(Saved data entries)
- Opening Delimiter -

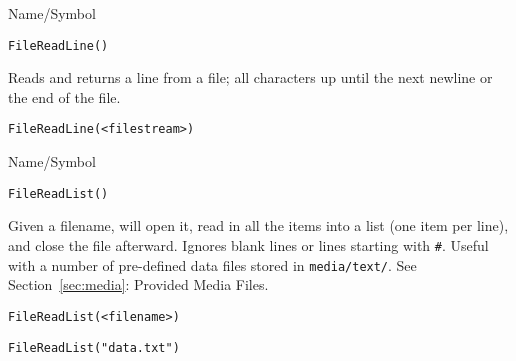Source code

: \begin{desc}{Name/Symbol}
\item[Name/Symbol]	\verb+FileReadLine()+

\item[Description]	Reads and returns a line from a file; all characters up
		until the next newline or the end of the file.

\item[Usage]
\begin{verbatim}
FileReadLine(<filestream>)
\end{verbatim}

\item[Example]	

\item[See Also]	
\end{desc}

\rl




\begin{desc}{Name/Symbol}
\item[Name/Symbol]  	\verb+FileReadList()+
 
\item[Description] Given a filename, will open it, read in all the
  items into a list (one item per line), and close the file afterward.
  Ignores blank lines or lines starting with \verb+#+.  Useful with a
  number of pre-defined data files stored in \verb+media/text/+.  See
  Section~\ref{sec:media}: Provided Media Files.

\item[Usage]
\begin{verbatim}
FileReadList(<filename>)
\end{verbatim}

\item[Example]
\begin{verbatim}
FileReadList("data.txt")
\end{verbatim}

\item[See Also]
\end{desc}

\rl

- Closing Delimiter -

Task instructions
All lines of the data that hold "filename" need to be copied.

Task answer
\item[Description] Given a filename, will open it, read in all the
FileReadList(<filename>)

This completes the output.